Saved entries
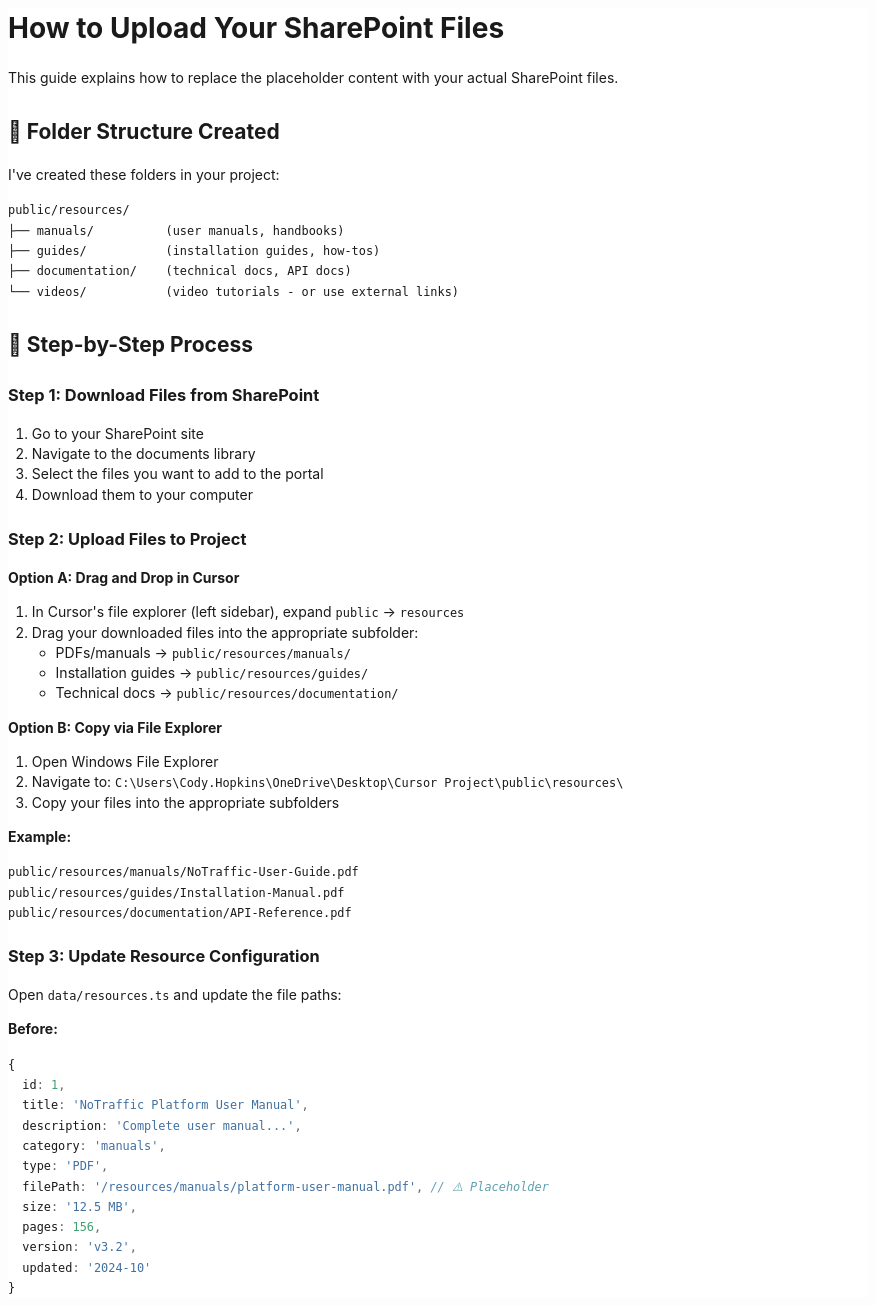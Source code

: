 # How to Upload Your SharePoint Files

This guide explains how to replace the placeholder content with your actual SharePoint files.

## 📁 Folder Structure Created

I've created these folders in your project:

```
public/resources/
├── manuals/          (user manuals, handbooks)
├── guides/           (installation guides, how-tos)
├── documentation/    (technical docs, API docs)
└── videos/           (video tutorials - or use external links)
```

## 🔄 Step-by-Step Process

### Step 1: Download Files from SharePoint

1. Go to your SharePoint site
2. Navigate to the documents library
3. Select the files you want to add to the portal
4. Download them to your computer

### Step 2: Upload Files to Project

**Option A: Drag and Drop in Cursor**
1. In Cursor's file explorer (left sidebar), expand `public` → `resources`
2. Drag your downloaded files into the appropriate subfolder:
   - PDFs/manuals → `public/resources/manuals/`
   - Installation guides → `public/resources/guides/`
   - Technical docs → `public/resources/documentation/`

**Option B: Copy via File Explorer**
1. Open Windows File Explorer
2. Navigate to: `C:\Users\Cody.Hopkins\OneDrive\Desktop\Cursor Project\public\resources\`
3. Copy your files into the appropriate subfolders

**Example:**
```
public/resources/manuals/NoTraffic-User-Guide.pdf
public/resources/guides/Installation-Manual.pdf
public/resources/documentation/API-Reference.pdf
```

### Step 3: Update Resource Configuration

Open `data/resources.ts` and update the file paths:

**Before:**
```typescript
{
  id: 1,
  title: 'NoTraffic Platform User Manual',
  description: 'Complete user manual...',
  category: 'manuals',
  type: 'PDF',
  filePath: '/resources/manuals/platform-user-manual.pdf', // ⚠️ Placeholder
  size: '12.5 MB',
  pages: 156,
  version: 'v3.2',
  updated: '2024-10'
}
```

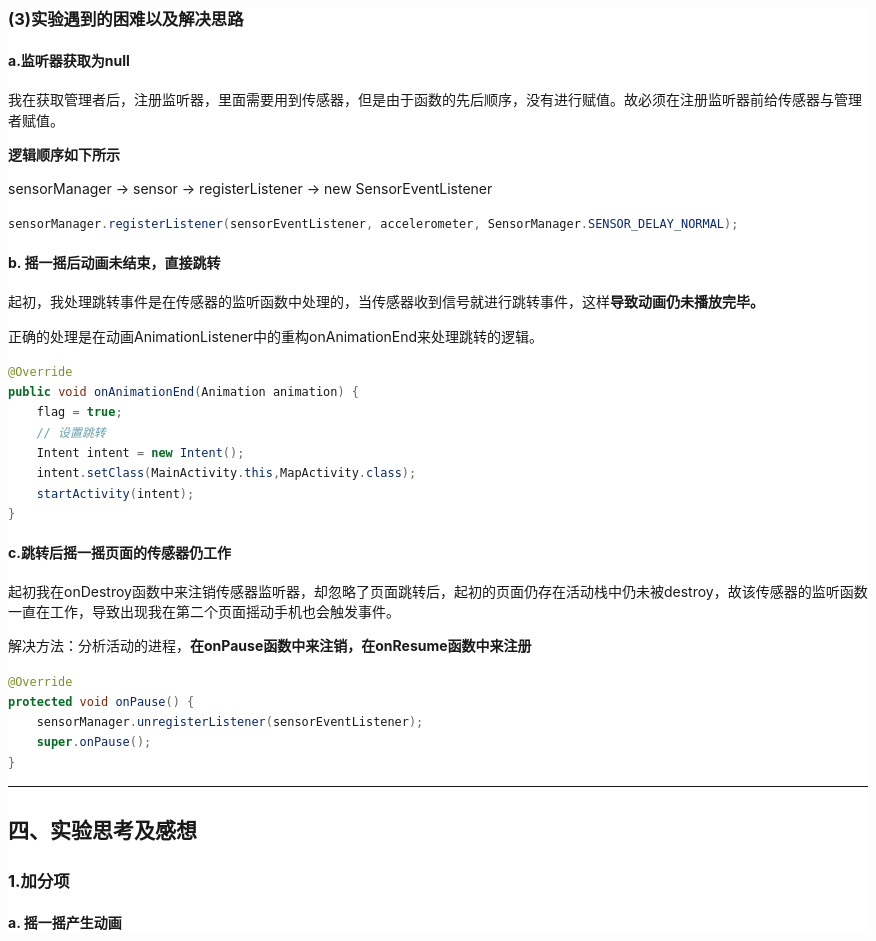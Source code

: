 

### (3)实验遇到的困难以及解决思路

#### a.监听器获取为null

我在获取管理者后，注册监听器，里面需要用到传感器，但是由于函数的先后顺序，没有进行赋值。故必须在注册监听器前给传感器与管理者赋值。

**逻辑顺序如下所示**

sensorManager -> sensor -> registerListener -> new SensorEventListener

```java
sensorManager.registerListener(sensorEventListener, accelerometer, SensorManager.SENSOR_DELAY_NORMAL);
```

#### b. 摇一摇后动画未结束，直接跳转

起初，我处理跳转事件是在传感器的监听函数中处理的，当传感器收到信号就进行跳转事件，这样**导致动画仍未播放完毕。**

正确的处理是在动画AnimationListener中的重构onAnimationEnd来处理跳转的逻辑。

```java
@Override
public void onAnimationEnd(Animation animation) {
    flag = true;
    // 设置跳转
    Intent intent = new Intent();
    intent.setClass(MainActivity.this,MapActivity.class);
    startActivity(intent);
}
```

#### c.跳转后摇一摇页面的传感器仍工作

起初我在onDestroy函数中来注销传感器监听器，却忽略了页面跳转后，起初的页面仍存在活动栈中仍未被destroy，故该传感器的监听函数一直在工作，导致出现我在第二个页面摇动手机也会触发事件。

解决方法：分析活动的进程，**在onPause函数中来注销，在onResume函数中来注册**

```java
@Override
protected void onPause() {
    sensorManager.unregisterListener(sensorEventListener);
    super.onPause();
}
```

---



## 四、实验思考及感想

### 1.加分项

#### a. 摇一摇产生动画
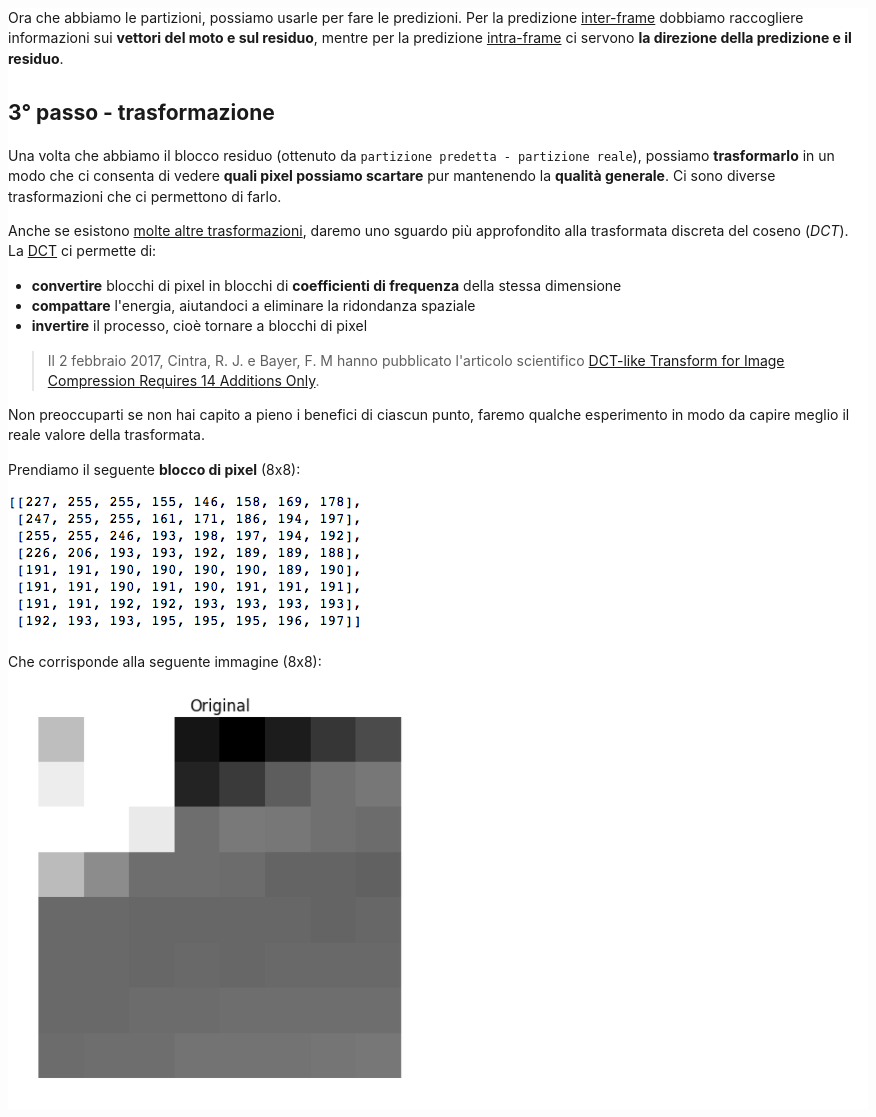 Ora che abbiamo le partizioni, possiamo usarle per fare le predizioni. Per la predizione [inter-frame](#ridondanza-temporale-predizione-inter-frame) dobbiamo raccogliere informazioni sui **vettori del moto e sul residuo**, mentre per la predizione [intra-frame](#ridondanza-spaziale-predizione-intra-frame) ci servono **la direzione della predizione e il residuo**.

## 3° passo - trasformazione

Una volta che abbiamo il blocco residuo (ottenuto da `partizione predetta - partizione reale`), possiamo **trasformarlo** in un modo che ci consenta di vedere **quali pixel possiamo scartare** pur mantenendo la **qualità generale**. Ci sono diverse trasformazioni che ci permettono di farlo.

Anche se esistono [molte altre trasformazioni](https://en.wikipedia.org/wiki/List_of_Fourier-related_transforms#Discrete_transforms), daremo uno sguardo più approfondito alla trasformata discreta del coseno (*DCT*). La [DCT](https://it.wikipedia.org/wiki/Trasformata_discreta_del_coseno) ci permette di:

* **convertire** blocchi di pixel in blocchi di **coefficienti di frequenza** della stessa dimensione
* **compattare** l'energia, aiutandoci a eliminare la ridondanza spaziale
* **invertire** il processo, cioè tornare a blocchi di pixel

> Il 2 febbraio 2017, Cintra, R. J. e Bayer, F. M hanno pubblicato l'articolo scientifico [DCT-like Transform for Image Compression Requires 14 Additions Only](https://arxiv.org/abs/1702.00817).

Non preoccuparti se non hai capito a pieno i benefici di ciascun punto, faremo qualche esperimento in modo da capire meglio il reale valore della trasformata.

Prendiamo il seguente **blocco di pixel** (8x8):

![Matrice di valori di pixel](/i/pixel_matrice.png "Matrice di valori di pixel")

Che corrisponde alla seguente immagine (8x8):

![Immagine a colori 8x8](/i/gray_image.png "Immagine a colori 8x8")
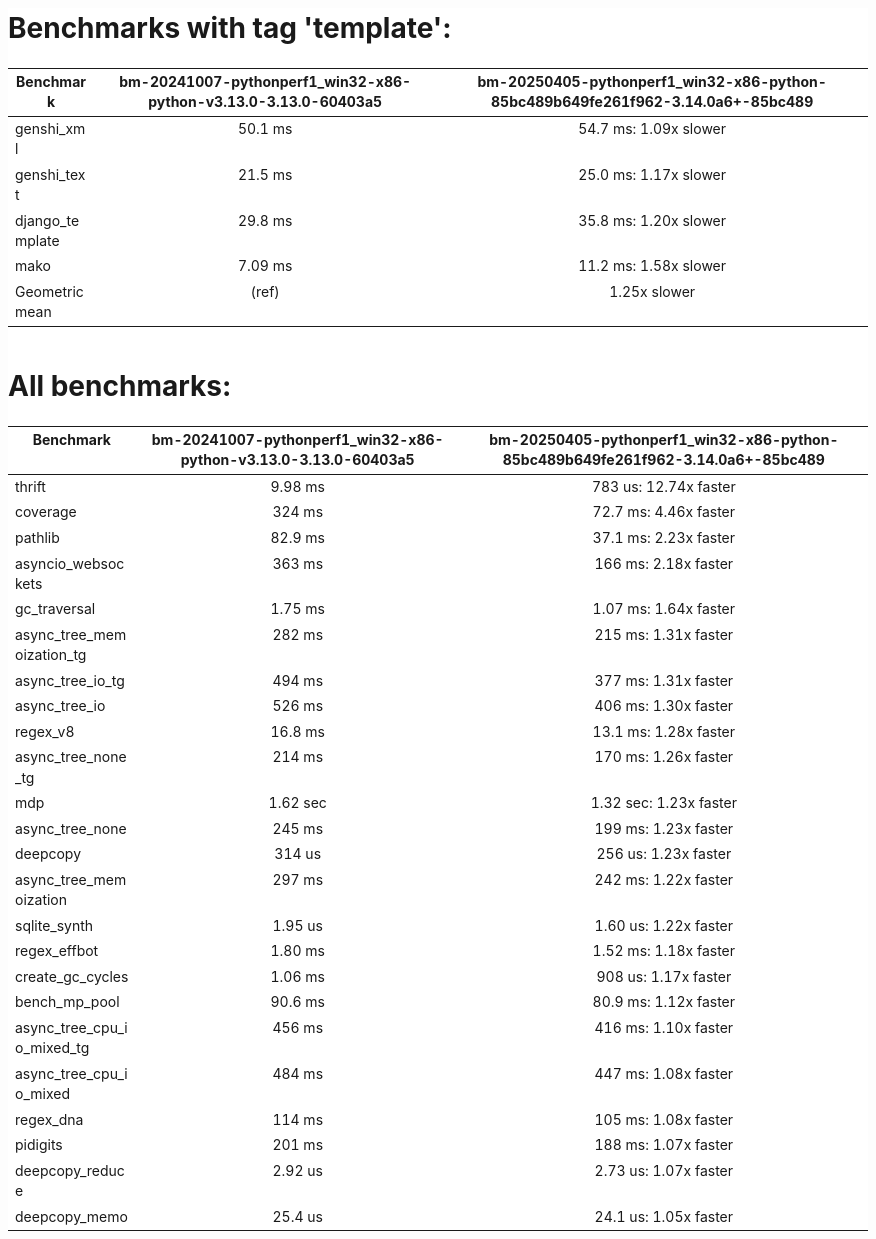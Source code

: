 Benchmarks with tag 'template':
===============================

| Benchmark       | bm-20241007-pythonperf1_win32-x86-python-v3.13.0-3.13.0-60403a5 | bm-20250405-pythonperf1_win32-x86-python-85bc489b649fe261f962-3.14.0a6+-85bc489 |
|-----------------|:---------------------------------------------------------------:|:-------------------------------------------------------------------------------:|
| genshi_xml      | 50.1 ms                                                         | 54.7 ms: 1.09x slower                                                           |
| genshi_text     | 21.5 ms                                                         | 25.0 ms: 1.17x slower                                                           |
| django_template | 29.8 ms                                                         | 35.8 ms: 1.20x slower                                                           |
| mako            | 7.09 ms                                                         | 11.2 ms: 1.58x slower                                                           |
| Geometric mean  | (ref)                                                           | 1.25x slower                                                                    |

All benchmarks:
===============

| Benchmark                  | bm-20241007-pythonperf1_win32-x86-python-v3.13.0-3.13.0-60403a5 | bm-20250405-pythonperf1_win32-x86-python-85bc489b649fe261f962-3.14.0a6+-85bc489 |
|----------------------------|:---------------------------------------------------------------:|:-------------------------------------------------------------------------------:|
| thrift                     | 9.98 ms                                                         | 783 us: 12.74x faster                                                           |
| coverage                   | 324 ms                                                          | 72.7 ms: 4.46x faster                                                           |
| pathlib                    | 82.9 ms                                                         | 37.1 ms: 2.23x faster                                                           |
| asyncio_websockets         | 363 ms                                                          | 166 ms: 2.18x faster                                                            |
| gc_traversal               | 1.75 ms                                                         | 1.07 ms: 1.64x faster                                                           |
| async_tree_memoization_tg  | 282 ms                                                          | 215 ms: 1.31x faster                                                            |
| async_tree_io_tg           | 494 ms                                                          | 377 ms: 1.31x faster                                                            |
| async_tree_io              | 526 ms                                                          | 406 ms: 1.30x faster                                                            |
| regex_v8                   | 16.8 ms                                                         | 13.1 ms: 1.28x faster                                                           |
| async_tree_none_tg         | 214 ms                                                          | 170 ms: 1.26x faster                                                            |
| mdp                        | 1.62 sec                                                        | 1.32 sec: 1.23x faster                                                          |
| async_tree_none            | 245 ms                                                          | 199 ms: 1.23x faster                                                            |
| deepcopy                   | 314 us                                                          | 256 us: 1.23x faster                                                            |
| async_tree_memoization     | 297 ms                                                          | 242 ms: 1.22x faster                                                            |
| sqlite_synth               | 1.95 us                                                         | 1.60 us: 1.22x faster                                                           |
| regex_effbot               | 1.80 ms                                                         | 1.52 ms: 1.18x faster                                                           |
| create_gc_cycles           | 1.06 ms                                                         | 908 us: 1.17x faster                                                            |
| bench_mp_pool              | 90.6 ms                                                         | 80.9 ms: 1.12x faster                                                           |
| async_tree_cpu_io_mixed_tg | 456 ms                                                          | 416 ms: 1.10x faster                                                            |
| async_tree_cpu_io_mixed    | 484 ms                                                          | 447 ms: 1.08x faster                                                            |
| regex_dna                  | 114 ms                                                          | 105 ms: 1.08x faster                                                            |
| pidigits                   | 201 ms                                                          | 188 ms: 1.07x faster                                                            |
| deepcopy_reduce            | 2.92 us                                                         | 2.73 us: 1.07x faster                                                           |
| deepcopy_memo              | 25.4 us                                                         | 24.1 us: 1.05x faster                                                           |
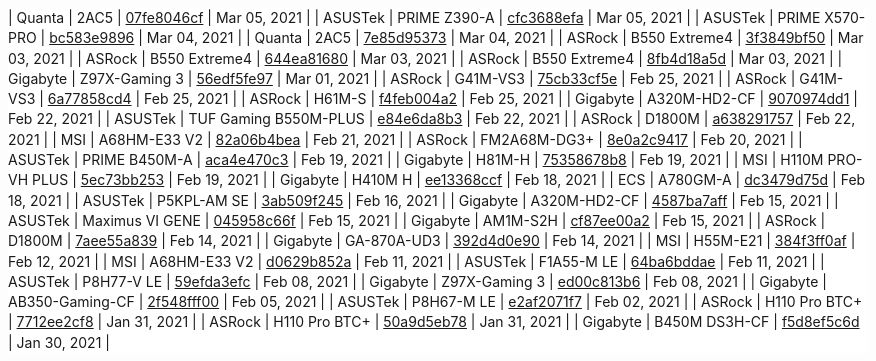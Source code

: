 | Quanta        | 2AC5                        | [07fe8046cf](https://linux-hardware.org/?probe=07fe8046cf) | Mar 05, 2021 |
| ASUSTek       | PRIME Z390-A                | [cfc3688efa](https://linux-hardware.org/?probe=cfc3688efa) | Mar 05, 2021 |
| ASUSTek       | PRIME X570-PRO              | [bc583e9896](https://linux-hardware.org/?probe=bc583e9896) | Mar 04, 2021 |
| Quanta        | 2AC5                        | [7e85d95373](https://linux-hardware.org/?probe=7e85d95373) | Mar 04, 2021 |
| ASRock        | B550 Extreme4               | [3f3849bf50](https://linux-hardware.org/?probe=3f3849bf50) | Mar 03, 2021 |
| ASRock        | B550 Extreme4               | [644ea81680](https://linux-hardware.org/?probe=644ea81680) | Mar 03, 2021 |
| ASRock        | B550 Extreme4               | [8fb4d18a5d](https://linux-hardware.org/?probe=8fb4d18a5d) | Mar 03, 2021 |
| Gigabyte      | Z97X-Gaming 3               | [56edf5fe97](https://linux-hardware.org/?probe=56edf5fe97) | Mar 01, 2021 |
| ASRock        | G41M-VS3                    | [75cb33cf5e](https://linux-hardware.org/?probe=75cb33cf5e) | Feb 25, 2021 |
| ASRock        | G41M-VS3                    | [6a77858cd4](https://linux-hardware.org/?probe=6a77858cd4) | Feb 25, 2021 |
| ASRock        | H61M-S                      | [f4feb004a2](https://linux-hardware.org/?probe=f4feb004a2) | Feb 25, 2021 |
| Gigabyte      | A320M-HD2-CF                | [9070974dd1](https://linux-hardware.org/?probe=9070974dd1) | Feb 22, 2021 |
| ASUSTek       | TUF Gaming B550M-PLUS       | [e84e6da8b3](https://linux-hardware.org/?probe=e84e6da8b3) | Feb 22, 2021 |
| ASRock        | D1800M                      | [a638291757](https://linux-hardware.org/?probe=a638291757) | Feb 22, 2021 |
| MSI           | A68HM-E33 V2                | [82a06b4bea](https://linux-hardware.org/?probe=82a06b4bea) | Feb 21, 2021 |
| ASRock        | FM2A68M-DG3+                | [8e0a2c9417](https://linux-hardware.org/?probe=8e0a2c9417) | Feb 20, 2021 |
| ASUSTek       | PRIME B450M-A               | [aca4e470c3](https://linux-hardware.org/?probe=aca4e470c3) | Feb 19, 2021 |
| Gigabyte      | H81M-H                      | [75358678b8](https://linux-hardware.org/?probe=75358678b8) | Feb 19, 2021 |
| MSI           | H110M PRO-VH PLUS           | [5ec73bb253](https://linux-hardware.org/?probe=5ec73bb253) | Feb 19, 2021 |
| Gigabyte      | H410M H                     | [ee13368ccf](https://linux-hardware.org/?probe=ee13368ccf) | Feb 18, 2021 |
| ECS           | A780GM-A                    | [dc3479d75d](https://linux-hardware.org/?probe=dc3479d75d) | Feb 18, 2021 |
| ASUSTek       | P5KPL-AM SE                 | [3ab509f245](https://linux-hardware.org/?probe=3ab509f245) | Feb 16, 2021 |
| Gigabyte      | A320M-HD2-CF                | [4587ba7aff](https://linux-hardware.org/?probe=4587ba7aff) | Feb 15, 2021 |
| ASUSTek       | Maximus VI GENE             | [045958c66f](https://linux-hardware.org/?probe=045958c66f) | Feb 15, 2021 |
| Gigabyte      | AM1M-S2H                    | [cf87ee00a2](https://linux-hardware.org/?probe=cf87ee00a2) | Feb 15, 2021 |
| ASRock        | D1800M                      | [7aee55a839](https://linux-hardware.org/?probe=7aee55a839) | Feb 14, 2021 |
| Gigabyte      | GA-870A-UD3                 | [392d4d0e90](https://linux-hardware.org/?probe=392d4d0e90) | Feb 14, 2021 |
| MSI           | H55M-E21                    | [384f3ff0af](https://linux-hardware.org/?probe=384f3ff0af) | Feb 12, 2021 |
| MSI           | A68HM-E33 V2                | [d0629b852a](https://linux-hardware.org/?probe=d0629b852a) | Feb 11, 2021 |
| ASUSTek       | F1A55-M LE                  | [64ba6bddae](https://linux-hardware.org/?probe=64ba6bddae) | Feb 11, 2021 |
| ASUSTek       | P8H77-V LE                  | [59efda3efc](https://linux-hardware.org/?probe=59efda3efc) | Feb 08, 2021 |
| Gigabyte      | Z97X-Gaming 3               | [ed00c813b6](https://linux-hardware.org/?probe=ed00c813b6) | Feb 08, 2021 |
| Gigabyte      | AB350-Gaming-CF             | [2f548fff00](https://linux-hardware.org/?probe=2f548fff00) | Feb 05, 2021 |
| ASUSTek       | P8H67-M LE                  | [e2af2071f7](https://linux-hardware.org/?probe=e2af2071f7) | Feb 02, 2021 |
| ASRock        | H110 Pro BTC+               | [7712ee2cf8](https://linux-hardware.org/?probe=7712ee2cf8) | Jan 31, 2021 |
| ASRock        | H110 Pro BTC+               | [50a9d5eb78](https://linux-hardware.org/?probe=50a9d5eb78) | Jan 31, 2021 |
| Gigabyte      | B450M DS3H-CF               | [f5d8ef5c6d](https://linux-hardware.org/?probe=f5d8ef5c6d) | Jan 30, 2021 |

*Activity*:
Give the number of lines in the entries that include the string "pixel", and nothing more.

*Expected answer*:
5